_Assigned task_:
The data must be given again in full, with no line altered.

_Input data_:
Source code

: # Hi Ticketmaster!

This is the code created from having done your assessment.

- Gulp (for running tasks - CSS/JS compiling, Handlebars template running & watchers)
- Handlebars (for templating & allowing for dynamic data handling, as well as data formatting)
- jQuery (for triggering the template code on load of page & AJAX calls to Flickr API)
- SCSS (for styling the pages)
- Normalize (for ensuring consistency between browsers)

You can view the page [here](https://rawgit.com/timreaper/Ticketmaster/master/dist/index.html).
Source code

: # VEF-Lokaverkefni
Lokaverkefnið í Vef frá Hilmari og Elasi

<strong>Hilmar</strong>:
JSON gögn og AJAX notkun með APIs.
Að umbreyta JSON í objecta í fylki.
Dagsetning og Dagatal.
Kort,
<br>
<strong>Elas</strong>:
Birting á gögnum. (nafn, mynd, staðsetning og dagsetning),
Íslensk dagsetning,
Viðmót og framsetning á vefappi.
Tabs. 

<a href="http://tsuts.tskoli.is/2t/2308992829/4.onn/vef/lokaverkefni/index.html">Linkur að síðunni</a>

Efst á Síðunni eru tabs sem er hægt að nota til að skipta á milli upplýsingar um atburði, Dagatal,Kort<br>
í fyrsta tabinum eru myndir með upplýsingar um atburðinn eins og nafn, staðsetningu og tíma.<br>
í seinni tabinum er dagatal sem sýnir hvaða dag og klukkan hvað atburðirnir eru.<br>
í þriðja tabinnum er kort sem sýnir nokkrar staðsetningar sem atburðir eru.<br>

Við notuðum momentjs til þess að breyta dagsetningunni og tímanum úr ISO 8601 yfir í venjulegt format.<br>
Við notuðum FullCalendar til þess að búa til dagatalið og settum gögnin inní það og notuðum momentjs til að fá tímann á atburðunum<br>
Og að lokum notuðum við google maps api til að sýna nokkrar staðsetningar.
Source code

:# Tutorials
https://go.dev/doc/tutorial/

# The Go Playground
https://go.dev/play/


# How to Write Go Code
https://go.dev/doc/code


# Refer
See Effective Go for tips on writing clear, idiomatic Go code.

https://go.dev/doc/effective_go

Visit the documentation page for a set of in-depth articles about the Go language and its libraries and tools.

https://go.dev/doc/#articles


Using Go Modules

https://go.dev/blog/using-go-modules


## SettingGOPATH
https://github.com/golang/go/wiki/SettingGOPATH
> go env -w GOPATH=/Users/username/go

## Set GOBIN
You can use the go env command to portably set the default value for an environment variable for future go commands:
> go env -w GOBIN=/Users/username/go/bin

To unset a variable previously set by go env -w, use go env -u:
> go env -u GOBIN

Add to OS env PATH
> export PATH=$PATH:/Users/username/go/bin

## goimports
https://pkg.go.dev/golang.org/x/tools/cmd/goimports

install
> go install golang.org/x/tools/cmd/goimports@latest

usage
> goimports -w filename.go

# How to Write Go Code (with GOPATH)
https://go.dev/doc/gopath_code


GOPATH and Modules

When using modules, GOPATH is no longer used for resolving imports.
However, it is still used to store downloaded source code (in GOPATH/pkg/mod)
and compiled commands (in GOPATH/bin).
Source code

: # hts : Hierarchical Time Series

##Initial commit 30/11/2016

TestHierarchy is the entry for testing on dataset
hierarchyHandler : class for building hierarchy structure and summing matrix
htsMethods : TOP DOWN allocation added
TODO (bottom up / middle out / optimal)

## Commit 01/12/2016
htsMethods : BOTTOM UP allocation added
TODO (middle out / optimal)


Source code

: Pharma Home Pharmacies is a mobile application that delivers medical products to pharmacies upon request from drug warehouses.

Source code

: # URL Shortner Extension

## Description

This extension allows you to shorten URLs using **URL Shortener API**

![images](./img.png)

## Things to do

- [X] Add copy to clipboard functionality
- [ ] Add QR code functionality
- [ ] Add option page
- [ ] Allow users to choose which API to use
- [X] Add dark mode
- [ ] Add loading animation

_Solution to the problem_:
Source code

: # Hi Ticketmaster!

This is the code created from having done your assessment.

- Gulp (for running tasks - CSS/JS compiling, Handlebars template running & watchers)
- Handlebars (for templating & allowing for dynamic data handling, as well as data formatting)
- jQuery (for triggering the template code on load of page & AJAX calls to Flickr API)
- SCSS (for styling the pages)
- Normalize (for ensuring consistency between browsers)

You can view the page [here](https://rawgit.com/timreaper/Ticketmaster/master/dist/index.html).
Source code

: # VEF-Lokaverkefni
Lokaverkefnið í Vef frá Hilmari og Elasi

<strong>Hilmar</strong>:
JSON gögn og AJAX notkun með APIs.
Að umbreyta JSON í objecta í fylki.
Dagsetning og Dagatal.
Kort,
<br>
<strong>Elas</strong>:
Birting á gögnum. (nafn, mynd, staðsetning og dagsetning),
Íslensk dagsetning,
Viðmót og framsetning á vefappi.
Tabs. 

<a href="http://tsuts.tskoli.is/2t/2308992829/4.onn/vef/lokaverkefni/index.html">Linkur að síðunni</a>

Efst á Síðunni eru tabs sem er hægt að nota til að skipta á milli upplýsingar um atburði, Dagatal,Kort<br>
í fyrsta tabinum eru myndir með upplýsingar um atburðinn eins og nafn, staðsetningu og tíma.<br>
í seinni tabinum er dagatal sem sýnir hvaða dag og klukkan hvað atburðirnir eru.<br>
í þriðja tabinnum er kort sem sýnir nokkrar staðsetningar sem atburðir eru.<br>

Við notuðum momentjs til þess að breyta dagsetningunni og tímanum úr ISO 8601 yfir í venjulegt format.<br>
Við notuðum FullCalendar til þess að búa til dagatalið og settum gögnin inní það og notuðum momentjs til að fá tímann á atburðunum<br>
Og að lokum notuðum við google maps api til að sýna nokkrar staðsetningar.
Source code

:# Tutorials
https://go.dev/doc/tutorial/

# The Go Playground
https://go.dev/play/


# How to Write Go Code
https://go.dev/doc/code


# Refer
See Effective Go for tips on writing clear, idiomatic Go code.

https://go.dev/doc/effective_go

Visit the documentation page for a set of in-depth articles about the Go language and its libraries and tools.

https://go.dev/doc/#articles


Using Go Modules

https://go.dev/blog/using-go-modules


## SettingGOPATH
https://github.com/golang/go/wiki/SettingGOPATH
> go env -w GOPATH=/Users/username/go

## Set GOBIN
You can use the go env command to portably set the default value for an environment variable for future go commands:
> go env -w GOBIN=/Users/username/go/bin

To unset a variable previously set by go env -w, use go env -u:
> go env -u GOBIN

Add to OS env PATH
> export PATH=$PATH:/Users/username/go/bin

## goimports
https://pkg.go.dev/golang.org/x/tools/cmd/goimports

install
> go install golang.org/x/tools/cmd/goimports@latest

usage
> goimports -w filename.go

# How to Write Go Code (with GOPATH)
https://go.dev/doc/gopath_code


GOPATH and Modules

When using modules, GOPATH is no longer used for resolving imports.
However, it is still used to store downloaded source code (in GOPATH/pkg/mod)
and compiled commands (in GOPATH/bin).
Source code

: # hts : Hierarchical Time Series

##Initial commit 30/11/2016

TestHierarchy is the entry for testing on dataset
hierarchyHandler : class for building hierarchy structure and summing matrix
htsMethods : TOP DOWN allocation added
TODO (bottom up / middle out / optimal)

## Commit 01/12/2016
htsMethods : BOTTOM UP allocation added
TODO (middle out / optimal)


Source code

: Pharma Home Pharmacies is a mobile application that delivers medical products to pharmacies upon request from drug warehouses.

Source code

: # URL Shortner Extension

## Description

This extension allows you to shorten URLs using **URL Shortener API**

![images](./img.png)

## Things to do

- [X] Add copy to clipboard functionality
- [ ] Add QR code functionality
- [ ] Add option page
- [ ] Allow users to choose which API to use
- [X] Add dark mode
- [ ] Add loading animation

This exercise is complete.